Walling became most alarmed, however, when he found out in late 2014 that the city had violated the federal limit for TTHMs in its water. In September 2014, a notice went out to residents of the excessive level. That’s when he first got the feeling that he wasn’t getting the full picture from state officials.
“The red flag started waving for me with the TTHM [advisory] and understanding that I had not been given very basic information from the tests,” he said. He went to a meeting with the Department of Environmental Quality and other officials, and realized, “I’m looking around the room and everybody, the director of public works, the emergency manager, everybody knows what’s going on but me.”
It was shortly after that realization that he decided to take action on his own. Without consulting the emergency manager, he put together a list of demands that he called his Flint Water Improvement Plan and sent them to Gov. Rick Snyder (R). In the plan, he called for more transparency around the water testing, state investment that would finance improvements to the city’s water infrastructure, and affordability relief from the sky-high bills residents were required to pay, among other things.
“It was clear to me that more had to be done, that the state had the major responsibility,” he said. “I was just furious that these quarterly tests had been done and nobody knew about them — me, the [city] council, the public.”
Snyder’s administration responded by meeting one of Walling’s requests: that the state approve the city’s application to the Distressed Cities Fund. In February 2015, Snyder traveled to Flint to unveil a $2 million grant meant to free up funds to improve Flint’s water quality. But at the time, Walling had estimated that the city needed to make $50 million worth of upgrades.
“Then that was it,” Walling said. “It was like it just disappeared… After that one response it was like the issue went away, from the state’s perspective.” Snyder’s office didn’t respond to a request for comment about what happened to the rest of Walling’s demands.
“Maybe I should have been calling for this action a year, year and a half earlier,” he added. “But I called for it when I came to understand there was a problem. Then it’s blown off.” (In emails Snyder released to the public voluntarily, members of his administration called his plan a “CYA effort due to the election” later in the year, given that Walling was trying to be reelected to his post.)
It’s still not yet clear who made the decision not to use controls to protect the city’s pipes from the corrosive water, or why a granulated activated carbon filter, which would have reduced the need to add chemicals to the water that also ate away at the pipes, wasn’t used as was recommended by Veolia.
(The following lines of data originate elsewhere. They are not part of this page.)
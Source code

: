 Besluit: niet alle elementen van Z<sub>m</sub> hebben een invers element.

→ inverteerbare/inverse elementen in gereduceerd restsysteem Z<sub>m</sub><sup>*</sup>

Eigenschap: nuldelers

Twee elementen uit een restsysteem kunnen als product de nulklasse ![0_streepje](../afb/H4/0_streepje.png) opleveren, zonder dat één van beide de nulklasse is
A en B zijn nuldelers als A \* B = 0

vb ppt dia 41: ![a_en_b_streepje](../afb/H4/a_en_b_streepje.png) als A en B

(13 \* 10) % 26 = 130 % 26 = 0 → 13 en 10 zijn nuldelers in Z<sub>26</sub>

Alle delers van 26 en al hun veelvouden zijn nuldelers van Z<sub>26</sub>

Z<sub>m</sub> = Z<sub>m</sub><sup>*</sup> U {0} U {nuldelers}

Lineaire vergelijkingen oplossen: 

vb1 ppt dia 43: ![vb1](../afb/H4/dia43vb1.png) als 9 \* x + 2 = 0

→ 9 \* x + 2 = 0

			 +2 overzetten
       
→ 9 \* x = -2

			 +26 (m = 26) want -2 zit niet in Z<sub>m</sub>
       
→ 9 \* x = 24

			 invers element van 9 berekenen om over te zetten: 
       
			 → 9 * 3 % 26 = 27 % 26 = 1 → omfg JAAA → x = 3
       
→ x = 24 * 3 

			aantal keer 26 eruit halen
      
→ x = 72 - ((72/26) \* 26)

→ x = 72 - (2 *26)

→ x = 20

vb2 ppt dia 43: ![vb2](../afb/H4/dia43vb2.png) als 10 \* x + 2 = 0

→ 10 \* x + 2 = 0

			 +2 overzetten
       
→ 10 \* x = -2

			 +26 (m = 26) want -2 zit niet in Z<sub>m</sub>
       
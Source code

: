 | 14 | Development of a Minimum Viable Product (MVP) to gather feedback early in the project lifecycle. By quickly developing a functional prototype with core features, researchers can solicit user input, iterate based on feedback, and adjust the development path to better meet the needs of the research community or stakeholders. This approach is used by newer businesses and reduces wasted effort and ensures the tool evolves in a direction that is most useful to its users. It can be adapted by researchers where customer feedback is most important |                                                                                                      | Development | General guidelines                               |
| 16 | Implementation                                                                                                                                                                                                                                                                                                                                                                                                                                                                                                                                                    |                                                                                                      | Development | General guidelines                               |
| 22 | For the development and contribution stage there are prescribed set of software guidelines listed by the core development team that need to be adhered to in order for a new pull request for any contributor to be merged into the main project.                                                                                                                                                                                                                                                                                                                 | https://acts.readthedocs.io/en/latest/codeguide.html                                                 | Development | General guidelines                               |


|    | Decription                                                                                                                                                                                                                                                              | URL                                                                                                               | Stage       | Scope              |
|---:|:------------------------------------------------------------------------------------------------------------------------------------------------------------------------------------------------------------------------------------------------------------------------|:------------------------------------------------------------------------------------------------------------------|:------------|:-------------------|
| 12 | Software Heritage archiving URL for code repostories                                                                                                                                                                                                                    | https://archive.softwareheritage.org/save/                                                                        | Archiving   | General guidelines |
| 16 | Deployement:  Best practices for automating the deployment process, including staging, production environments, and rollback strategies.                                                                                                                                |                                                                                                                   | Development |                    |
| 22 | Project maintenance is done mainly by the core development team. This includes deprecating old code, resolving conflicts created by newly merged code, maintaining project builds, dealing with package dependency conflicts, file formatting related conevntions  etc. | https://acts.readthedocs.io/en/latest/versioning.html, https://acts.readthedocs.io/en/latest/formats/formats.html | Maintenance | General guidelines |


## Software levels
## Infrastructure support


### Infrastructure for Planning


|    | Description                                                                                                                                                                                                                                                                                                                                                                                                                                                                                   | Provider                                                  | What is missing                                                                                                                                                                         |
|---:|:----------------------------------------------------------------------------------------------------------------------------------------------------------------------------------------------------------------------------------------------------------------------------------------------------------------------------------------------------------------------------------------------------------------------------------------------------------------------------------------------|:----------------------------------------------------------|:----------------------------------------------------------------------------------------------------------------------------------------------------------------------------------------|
But Walling is convinced that these decisions were made not out of mere incompetence, but deliberately, with an eye to reducing costs.
“There were experts who were making these decisions, and I understand from conversations with city personnel…that carbon filters, corrosion control, all those things had been part of the discussion from the beginning,” he said. “People knew that the decision to not use the carbon filter, to not do corrosion control, would save the city money and would be manageable in the short term at some cost to the community. And that’s what was either ignored or was criminally disregarded.”
Right now there are a number of investigations, at the state and federal level, underway. “It’s only going to be through the investigations that we’ll learn whether that was done with knowledge of the consequences,” Walling said.